───── DATA SHOWN ─────

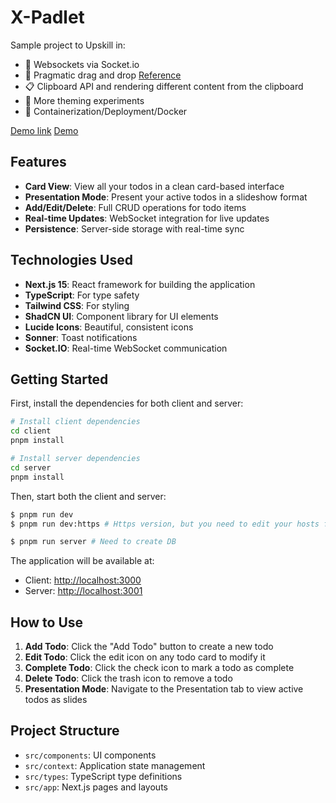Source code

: # X-Padlet

Sample project to Upskill in:

- 🔌 Websockets via Socket.io
- 🐲 Pragmatic drag and drop [Reference](https://atlassian.design/components/pragmatic-drag-and-drop/examples/)
- 📋 Clipboard API and rendering different content from the clipboard
- 🎨 More theming experiments
- 🚢 Containerization/Deployment/Docker

[Demo link](https://www.loom.com/share/38cd8adb7411466fa1b8f45fb018bcaf)
[Demo](./videos/loom-vid.mp4)

## Features

- **Card View**: View all your todos in a clean card-based interface
- **Presentation Mode**: Present your active todos in a slideshow format
- **Add/Edit/Delete**: Full CRUD operations for todo items
- **Real-time Updates**: WebSocket integration for live updates
- **Persistence**: Server-side storage with real-time sync

## Technologies Used

- **Next.js 15**: React framework for building the application
- **TypeScript**: For type safety
- **Tailwind CSS**: For styling
- **ShadCN UI**: Component library for UI elements
- **Lucide Icons**: Beautiful, consistent icons
- **Sonner**: Toast notifications
- **Socket.IO**: Real-time WebSocket communication

## Getting Started

First, install the dependencies for both client and server:

```bash
# Install client dependencies
cd client
pnpm install

# Install server dependencies
cd server
pnpm install
```

Then, start both the client and server:

```bash
$ pnpm run dev
$ pnpm run dev:https # Https version, but you need to edit your hosts file to access at https://x-padlet.local:3001/

$ pnpm run server # Need to create DB
```

The application will be available at:

- Client: [http://localhost:3000](http://localhost:3000)
- Server: [http://localhost:3001](http://localhost:3001)

## How to Use

1. **Add Todo**: Click the "Add Todo" button to create a new todo
2. **Edit Todo**: Click the edit icon on any todo card to modify it
3. **Complete Todo**: Click the check icon to mark a todo as complete
4. **Delete Todo**: Click the trash icon to remove a todo
5. **Presentation Mode**: Navigate to the Presentation tab to view active todos as slides

## Project Structure

- `src/components`: UI components
- `src/context`: Application state management
- `src/types`: TypeScript type definitions
- `src/app`: Next.js pages and layouts
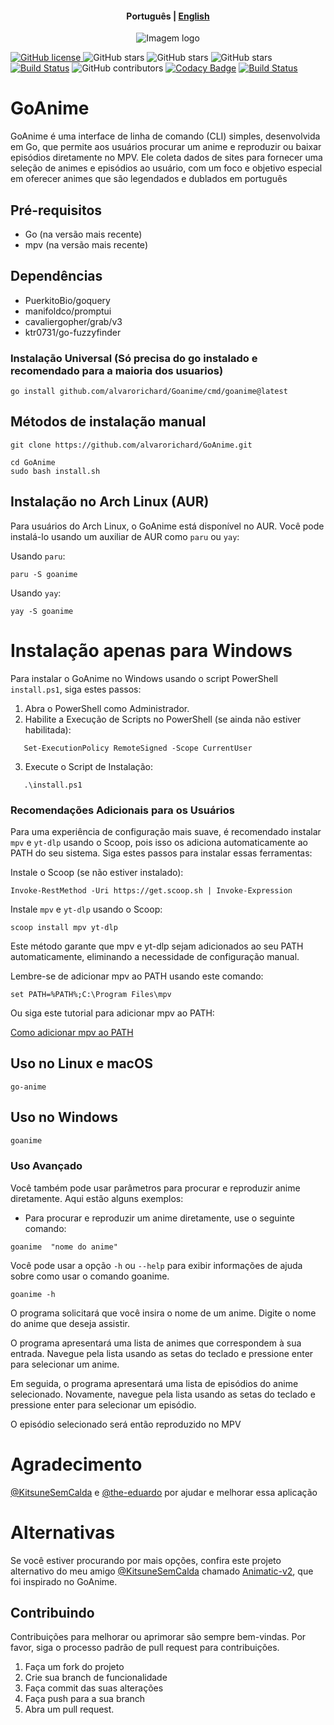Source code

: <h4 align="center">
    <p>
        <b>Рortuguês</b> |
        <a href="https://github.com/alvarorichard/GoAnime/blob/main/README.md">English</a>
    </p>
</h4>

<p align="center">
  <img src="https://github.com/alvarorichard/GoAnime/assets/102667323/49600255-d5a2-4405-81d1-a08cebae569a" alt="Imagem logo" />
</p>

[![GitHub license](https://img.shields.io/github/license/alvarorichard/GoAnime)
](alvarorichard/GoAnime/blob/master/LICENSE) 
![GitHub stars](https://img.shields.io/github/stars/alvarorichard/GoAnime) 
![GitHub stars](https://img.shields.io/github/last-commit/alvarorichard/GoAnime)
![GitHub stars](https://img.shields.io/github/forks/alvarorichard/GoAnime?style=social)
[![Build Status](https://github.com/alvarorichard/GoAnime/actions/workflows/ci.yml/badge.svg)](https://github.com/alvarorichard/GoAnime/actions) 
![GitHub contributors](https://img.shields.io/github/contributors/alvarorichard/GoAnime)
[![Codacy Badge](https://app.codacy.com/project/badge/Grade/9923765cb2854ae39af6b567996aad43)](https://app.codacy.com/gh/alvarorichard/GoAnime/dashboard?utm_source=gh&utm_medium=referral&utm_content=&utm_campaign=Badge_grade) 
[![Build Status](https://app.travis-ci.com/alvarorichard/GoAnime.svg?branch=main)](https://app.travis-ci.com/alvarorichard/GoAnime)


# GoAnime
GoAnime é uma interface de linha de comando (CLI) simples, desenvolvida em Go, que permite aos usuários procurar um anime e reproduzir ou baixar episódios diretamente no MPV. Ele coleta dados de sites para fornecer uma seleção de animes e episódios ao usuário, com um foco e objetivo especial em oferecer animes que são legendados e dublados em português



## Pré-requisitos

* Go (na versão mais recente)
* mpv (na versão mais recente)

## Dependências
* PuerkitoBio/goquery
* manifoldco/promptui
* cavaliergopher/grab/v3
* ktr0731/go-fuzzyfinder


### Instalação Universal (Só precisa do go instalado e recomendado para a maioria dos usuarios)
```shell
go install github.com/alvarorichard/Goanime/cmd/goanime@latest
```

## Métodos de instalação manual

```shell
git clone https://github.com/alvarorichard/GoAnime.git
```
```shell
cd GoAnime
sudo bash install.sh
```
## Instalação no Arch Linux (AUR)

Para usuários do Arch Linux, o GoAnime está disponível no AUR. Você pode instalá-lo usando um auxiliar de AUR como `paru` ou `yay`:

Usando `paru`:

  ```shell
  paru -S goanime
  ```
Usando `yay`:

  ```shell
  yay -S goanime
  ```


# Instalação apenas para Windows
Para instalar o GoAnime no Windows usando o script PowerShell `install.ps1`, siga estes passos:

1. Abra o PowerShell como Administrador.
2. Habilite a Execução de Scripts no PowerShell (se ainda não estiver habilitada):
```shell
   Set-ExecutionPolicy RemoteSigned -Scope CurrentUser
```

3. Execute o Script de Instalação:
```shell
   .\install.ps1
```
### Recomendações Adicionais para os Usuários

Para uma experiência de configuração mais suave, é recomendado instalar `mpv` e `yt-dlp` usando o Scoop, pois isso os adiciona automaticamente ao PATH do seu sistema. Siga estes passos para instalar essas ferramentas:

 Instale o Scoop (se não estiver instalado):
  ```shell
  Invoke-RestMethod -Uri https://get.scoop.sh | Invoke-Expression
  ```
 Instale `mpv` e `yt-dlp` usando o Scoop:
   ```shell
   scoop install mpv yt-dlp
   ``` 
Este método garante que mpv e yt-dlp sejam adicionados ao seu PATH automaticamente, eliminando a necessidade de configuração manual.

Lembre-se de adicionar mpv ao PATH usando este comando:
   
   ```shell
   set PATH=%PATH%;C:\Program Files\mpv
   ```
Ou siga este tutorial para adicionar mpv ao PATH:

[Como adicionar mpv ao PATH](https://thewiki.moe/tutorials/mpv/)


## Uso no Linux e macOS

```shell
go-anime
```

## Uso no Windows

```go
goanime
```

### Uso Avançado
Você também pode usar parâmetros para procurar e reproduzir anime diretamente. Aqui estão alguns exemplos:

* Para procurar e reproduzir um anime diretamente, use o seguinte comando:
```shell
goanime  "nome do anime"
```
Você pode usar a opção `-h` ou `--help` para exibir informações de ajuda sobre como usar o comando goanime.

```shell
goanime -h
```



O programa solicitará que você insira o nome de um anime. Digite o nome do anime que deseja assistir.

O programa apresentará uma lista de animes que correspondem à sua entrada. Navegue pela lista usando as setas do teclado e pressione enter para selecionar um anime.

Em seguida, o programa apresentará uma lista de episódios do anime selecionado. Novamente, navegue pela lista usando as setas do teclado e pressione enter para selecionar um episódio.

O episódio selecionado será então reproduzido no MPV

# Agradecimento
[@KitsuneSemCalda](https://github.com/KitsuneSemCalda)  e [@the-eduardo](https://github.com/the-eduardo) por ajudar e melhorar essa aplicação


# Alternativas

Se você estiver procurando por mais opções, confira este projeto alternativo do meu amigo [@KitsuneSemCalda](https://github.com/KitsuneSemCalda) chamado [Animatic-v2](https://github.com/KitsuneSemCalda/Animatic-v2), que foi inspirado no GoAnime.

## Contribuindo

Contribuições para melhorar ou aprimorar são sempre bem-vindas. Por favor, siga o processo padrão de pull request para contribuições.

1. Faça um fork do projeto
2. Crie sua branch de funcionalidade
3. Faça commit das suas alterações
4. Faça push para a sua branch
5. Abra um pull request.
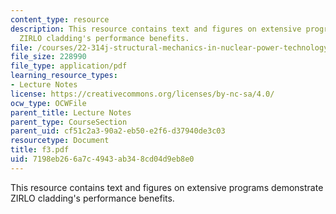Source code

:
 ```yaml
---
content_type: resource
description: This resource contains text and figures on extensive programs demonstrate
  ZIRLO cladding's performance benefits.
file: /courses/22-314j-structural-mechanics-in-nuclear-power-technology-fall-2006/7198eb266a7c4943ab348cd04d9eb8e0_f3.pdf
file_size: 228990
file_type: application/pdf
learning_resource_types:
- Lecture Notes
license: https://creativecommons.org/licenses/by-nc-sa/4.0/
ocw_type: OCWFile
parent_title: Lecture Notes
parent_type: CourseSection
parent_uid: cf51c2a3-90a2-eb50-e2f6-d37940de3c03
resourcetype: Document
title: f3.pdf
uid: 7198eb26-6a7c-4943-ab34-8cd04d9eb8e0
---
```

This resource contains text and figures on extensive programs demonstrate ZIRLO cladding's performance benefits.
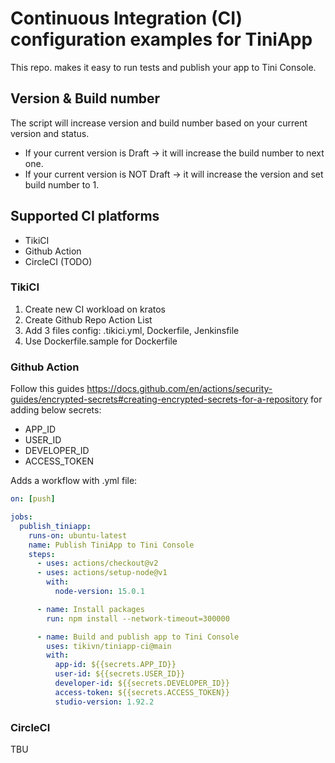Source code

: # Continuous Integration (CI) configuration examples for TiniApp

This repo. makes it easy to run tests and publish your app to Tini Console.

## Version & Build number

The script will increase version and build number based on your current version and status.

- If your current version is Draft -> it will increase the build number to next one.
- If your current version is NOT Draft -> it will increase the version and set build number to 1.


## Supported CI platforms
- TikiCI 
- Github Action
- CircleCI (TODO)

### TikiCI

1. Create new CI workload on kratos
2. Create Github Repo Action List
3. Add 3 files config: .tikici.yml, Dockerfile, Jenkinsfile
4. Use Dockerfile.sample for Dockerfile

### Github Action

Follow this guides https://docs.github.com/en/actions/security-guides/encrypted-secrets#creating-encrypted-secrets-for-a-repository for adding below secrets:

- APP_ID
- USER_ID
- DEVELOPER_ID
- ACCESS_TOKEN

Adds a workflow with .yml file:
```yml
on: [push]

jobs:
  publish_tiniapp:
    runs-on: ubuntu-latest
    name: Publish TiniApp to Tini Console
    steps:
      - uses: actions/checkout@v2
      - uses: actions/setup-node@v1
        with:
          node-version: 15.0.1

      - name: Install packages
        run: npm install --network-timeout=300000

      - name: Build and publish app to Tini Console
        uses: tikivn/tiniapp-ci@main
        with:
          app-id: ${{secrets.APP_ID}}
          user-id: ${{secrets.USER_ID}}
          developer-id: ${{secrets.DEVELOPER_ID}}
          access-token: ${{secrets.ACCESS_TOKEN}}
          studio-version: 1.92.2
```

### CircleCI

TBU
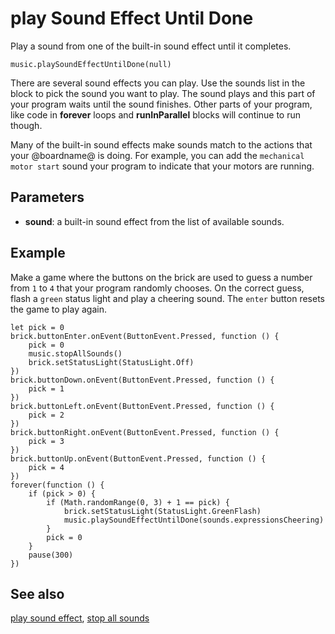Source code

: # play Sound Effect Until Done

Play a sound from one of the built-in sound effect until it completes.

```sig
music.playSoundEffectUntilDone(null)
```

There are several sound effects you can play. Use the sounds list in the block to pick the sound you want to play. The sound plays and this part of your program waits until the sound finishes. Other parts of your program, like code in **forever** loops and **runInParallel** blocks will continue to run though.

Many of the built-in sound effects make sounds match to the actions that your @boardname@ is doing. For example, you can add the ``mechanical motor start`` sound your program to indicate that your motors are running.

## Parameters

* **sound**: a built-in sound effect from the list of available sounds.

## Example

Make a game where the buttons on the brick are used to guess a number from `1` to `4` that your program randomly chooses. On the correct guess, flash a ``green`` status light and play a cheering sound. The ``enter`` button resets the game to play again.

```blocks
let pick = 0
brick.buttonEnter.onEvent(ButtonEvent.Pressed, function () {
    pick = 0
    music.stopAllSounds()
    brick.setStatusLight(StatusLight.Off)
})
brick.buttonDown.onEvent(ButtonEvent.Pressed, function () {
    pick = 1
})
brick.buttonLeft.onEvent(ButtonEvent.Pressed, function () {
    pick = 2
})
brick.buttonRight.onEvent(ButtonEvent.Pressed, function () {
    pick = 3
})
brick.buttonUp.onEvent(ButtonEvent.Pressed, function () {
    pick = 4
})
forever(function () {
    if (pick > 0) {
        if (Math.randomRange(0, 3) + 1 == pick) {
            brick.setStatusLight(StatusLight.GreenFlash)
            music.playSoundEffectUntilDone(sounds.expressionsCheering)
        }
        pick = 0
    }
    pause(300)
})
```

## See also

[play sound effect](/reference/music/play-sound-effect), [stop all sounds](/reference/music/stop-all-sounds)
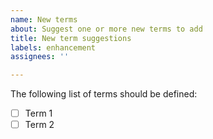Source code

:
 ```yaml
---
name: New terms
about: Suggest one or more new terms to add
title: New term suggestions
labels: enhancement
assignees: ''

---
```


The following list of terms should be defined:

- [ ] Term 1
- [ ] Term 2

<!--
Edit and add to this list. If you can add a little explanation for where/why you are asking, that would help but is not required.
-->
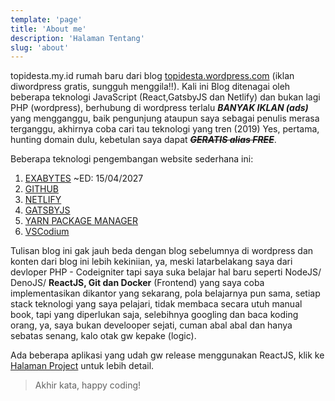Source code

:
```yaml
---
template: 'page'
title: 'About me'
description: 'Halaman Tentang'
slug: 'about'
---
```


topidesta.my.id rumah baru dari blog <a href="https://topidesta.my.id/" target="_blank"> topidesta.wordpress.com</a> (iklan diwordpress gratis, sungguh menggila!!). Kali ini Blog ditenagai oleh beberapa teknologi JavaScript (React,GatsbyJS dan Netlify) dan bukan lagi PHP (wordpress), berhubung di wordpress terlalu **_BANYAK IKLAN (ads)_** yang mengganggu, baik pengunjung ataupun saya sebagai penulis merasa terganggu, akhirnya coba cari tau teknologi yang tren (2019) Yes, pertama, hunting domain dulu, kebetulan saya dapat ~~**_GERATIS alias FREE_**~~.

Beberapa teknologi pengembangan website sederhana ini:

1. [EXABYTES](https://kutt.it/uF3WcK) ~ED: 15/04/2027
2. [GITHUB](https://kutt.it/github)
3. [NETLIFY](https://kutt.it/netlify)
4. [GATSBYJS](https://kutt.it/gatsbyjs)
5. [YARN PACKAGE MANAGER](https://kutt.it/yarn)
6. [VSCodium](https://kutt.it/vscodium)

Tulisan blog ini gak jauh beda dengan blog sebelumnya di wordpress dan konten dari blog ini lebih kekiniian, ya, meski latarbelakang saya dari devloper PHP - Codeigniter tapi saya suka belajar hal baru seperti NodeJS/ DenoJS/ **ReactJS, Git dan Docker** (Frontend) yang saya coba implementasikan dikantor yang sekarang, pola belajarnya pun sama, setiap stack teknologi yang saya pelajari, tidak membaca secara utuh manual book, tapi yang diperlukan saja, selebihnya googling dan baca koding orang, ya, saya bukan develooper sejati, cuman abal abal dan hanya sebatas senang, kalo otak gw kepake (logic).

Ada beberapa aplikasi yang udah gw release menggunakan ReactJS, klik ke [Halaman Project](projek) untuk lebih detail.

> Akhir kata, happy coding!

─────

Copy only what lies between the start of the listing above and the line containing "- **Sonner**: Toast notifications", inclusive of both ends, exactly as written, and drop the pictures.

Source code

: # X-Padlet

Sample project to Upskill in:

- 🔌 Websockets via Socket.io
- 🐲 Pragmatic drag and drop [Reference](https://atlassian.design/components/pragmatic-drag-and-drop/examples/)
- 📋 Clipboard API and rendering different content from the clipboard
- 🎨 More theming experiments
- 🚢 Containerization/Deployment/Docker

[Demo link](https://www.loom.com/share/38cd8adb7411466fa1b8f45fb018bcaf)
[Demo](./videos/loom-vid.mp4)

## Features

- **Card View**: View all your todos in a clean card-based interface
- **Presentation Mode**: Present your active todos in a slideshow format
- **Add/Edit/Delete**: Full CRUD operations for todo items
- **Real-time Updates**: WebSocket integration for live updates
- **Persistence**: Server-side storage with real-time sync

## Technologies Used

- **Next.js 15**: React framework for building the application
- **TypeScript**: For type safety
- **Tailwind CSS**: For styling
- **ShadCN UI**: Component library for UI elements
- **Lucide Icons**: Beautiful, consistent icons
- **Sonner**: Toast notifications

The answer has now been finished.